Go through the records below and show every line with the string "wikipedia".

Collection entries

┄┄┄┄┄┄

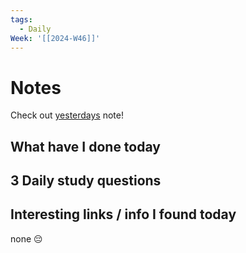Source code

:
 ```yaml
---
tags:
  - Daily
Week: '[[2024-W46]]'
---
```

# Notes
Check out [yesterdays](2024-11-13) note!
## What have I done today
## 3 Daily study questions

## Interesting links / info I found today
none 😔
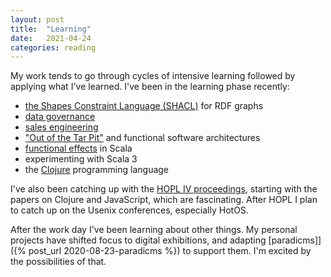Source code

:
 ```yaml
---
layout: post
title:  "Learning"
date:   2021-04-24
categories: reading
---
```


My work tends to go through cycles of intensive learning followed by applying what I've learned. I've been in the learning phase recently:

* [the Shapes Constraint Language (SHACL)](https://www.w3.org/TR/shacl/) for RDF graphs
* [data governance](https://en.wikipedia.org/wiki/Data_governance)
* [sales engineering](https://en.wikipedia.org/wiki/Sales_engineering)
* ["Out of the Tar Pit"](http://curtclifton.net/papers/MoseleyMarks06a.pdf) and functional software architectures
* [functional effects](https://en.wikipedia.org/wiki/Effect_system) in Scala
* experimenting with Scala 3
* the [Clojure](https://en.wikipedia.org/wiki/Clojure) programming language

I've also been catching up with the [HOPL IV proceedings](https://hopl4.sigplan.org/), starting with the papers on Clojure and JavaScript, which are fascinating. After HOPL I plan to catch up on the Usenix conferences, especially HotOS.

After the work day I've been learning about other things. My personal projects have shifted focus to digital exhibitions, and adapting [paradicms]]({% post_url 2020-08-23-paradicms %}) to support them. I'm excited by the possibilities of that.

┄┄┄┄┄┄

◆ **EXERCISE SOLUTION**:
* [data governance](https://en.wikipedia.org/wiki/Data_governance)
* [sales engineering](https://en.wikipedia.org/wiki/Sales_engineering)
* [functional effects](https://en.wikipedia.org/wiki/Effect_system) in Scala
* the [Clojure](https://en.wikipedia.org/wiki/Clojure) programming language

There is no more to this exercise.